Wednesday, November 6, 2013

Weaning

Learning to breast feed was, as my dear friend Laurie said, "The first dragon you and Ellis will slay together." Man, was she right. I don't know what was more difficult: my pregnancy, my longer than  The Brother's Karamosov birth, or discovering, that despite my naïve assertions that all things related to motherhood would be easy for me, I didn't have the faintest idea how to feed my baby.

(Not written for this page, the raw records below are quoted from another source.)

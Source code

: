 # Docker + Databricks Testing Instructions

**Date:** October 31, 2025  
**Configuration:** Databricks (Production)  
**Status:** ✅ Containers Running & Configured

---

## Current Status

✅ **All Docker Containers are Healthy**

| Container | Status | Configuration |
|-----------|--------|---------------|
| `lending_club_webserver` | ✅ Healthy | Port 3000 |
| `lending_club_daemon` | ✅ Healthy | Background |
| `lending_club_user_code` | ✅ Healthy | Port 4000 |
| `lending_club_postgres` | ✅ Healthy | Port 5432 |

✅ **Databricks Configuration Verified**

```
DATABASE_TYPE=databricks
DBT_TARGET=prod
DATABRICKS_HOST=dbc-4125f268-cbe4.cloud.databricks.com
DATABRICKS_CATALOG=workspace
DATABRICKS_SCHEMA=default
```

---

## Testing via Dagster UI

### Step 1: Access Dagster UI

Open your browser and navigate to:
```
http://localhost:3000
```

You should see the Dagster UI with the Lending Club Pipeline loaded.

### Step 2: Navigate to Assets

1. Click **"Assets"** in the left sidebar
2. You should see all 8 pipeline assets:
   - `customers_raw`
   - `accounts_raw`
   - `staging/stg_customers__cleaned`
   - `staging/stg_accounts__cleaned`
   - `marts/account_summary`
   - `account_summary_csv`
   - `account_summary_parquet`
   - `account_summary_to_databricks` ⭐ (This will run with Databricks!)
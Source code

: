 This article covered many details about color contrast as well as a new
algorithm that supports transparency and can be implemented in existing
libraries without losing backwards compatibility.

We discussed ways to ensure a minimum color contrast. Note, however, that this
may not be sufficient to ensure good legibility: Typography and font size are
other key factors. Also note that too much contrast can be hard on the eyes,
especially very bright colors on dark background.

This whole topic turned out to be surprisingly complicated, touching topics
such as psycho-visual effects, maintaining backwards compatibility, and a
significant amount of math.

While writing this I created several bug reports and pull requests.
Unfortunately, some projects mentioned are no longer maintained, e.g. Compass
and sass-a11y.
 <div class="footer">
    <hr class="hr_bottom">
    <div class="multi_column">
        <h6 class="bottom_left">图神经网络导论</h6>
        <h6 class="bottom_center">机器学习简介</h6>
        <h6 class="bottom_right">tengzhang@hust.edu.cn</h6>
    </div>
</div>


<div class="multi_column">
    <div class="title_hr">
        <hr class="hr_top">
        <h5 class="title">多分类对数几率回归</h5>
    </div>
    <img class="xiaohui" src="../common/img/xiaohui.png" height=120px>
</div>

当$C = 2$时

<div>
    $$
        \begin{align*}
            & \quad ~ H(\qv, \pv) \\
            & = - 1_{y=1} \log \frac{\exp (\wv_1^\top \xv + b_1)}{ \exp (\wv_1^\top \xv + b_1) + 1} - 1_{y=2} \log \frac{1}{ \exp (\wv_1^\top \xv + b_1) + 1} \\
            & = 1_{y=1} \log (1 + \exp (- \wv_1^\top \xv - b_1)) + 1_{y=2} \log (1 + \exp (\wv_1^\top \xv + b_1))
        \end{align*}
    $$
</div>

Somehow we all survived and we became so good at breastfeeding, as we turned the corner on two years and my friends stopped eating out with me for fear I might whip out my now numb to the world breasts, I started to think, "Oh shit. How am I going to slay this dragon?!" I don't pray very often, mostly because I'm too concrete of a thinker in a lot of ways so it's hard for me to pray to something that I haven't quite figured out but I did pray when Aaron got hurt and I prayed when my mom's heart was under duress and I prayed that I would win when I found those skinny, black corduroy True Religion jeans on eBay, and to be totally honest, I prayed that Ellis wouldn't cry when I decided it was time to wean her. Listening to her cry is my least favorite activity. It literally hurts my heart.

So imagine my surprise when she suddenly stops latching on and she starts taking "sips." A term she coined by the way. So I took notice and starting quantifying her sips. Day one, she got 5 sips per breast. Day two, four. Day three, three and so on until the milk was, "all gone." She seemed to enjoy the process and I think she cried maybe once and it was nothing to write home about. I couldn't BELIEVE my luck. Was this possible?! Could something this scary really be so easy? Oh I'm goooood!

Then yesterday she started to pout, cross her arms and tell me that she wants to be left alone and she's mad at me. My response, though difficult because I want to cry now, is, "OK honey, I love you so much. I'm here when you're ready to cuddle." "NO!" is usually her retort and then she comes around after about 10 to 15 minutes. So my concern is that a) I have traumatized beyond repair, b) she now has attachment disorder, and c) she is going to hate me for the rest of her life.

Any thoughts on this would be helpful. Please don't collude my distorted thinking though by agreeing that I have ruined my child. Really, I'm just interested in words of encouragement and praise.
Many thanks.

And no, I didn't win the corduroy pants. I refuse to pay the same amount as a new pair of pants for a pair that someone else's vagina has already touched.

2 comments:

  1. you're over thinking it mom. from the moment of birth you spend your life learning how to detach from that gorgeous creature you created. this is only the beginning. give her some space and she's always going to come back to you. even when you are not ready for it or would like some time alone. you let her wean when she was ready. well done. now let her gain some distance from you as she chooses. you are not working with a potted plant that will always rely on you for existence, you are creating an adult who must find a way to be in the world ... without you. give her all your strength and confidence that she can do anything. no tears.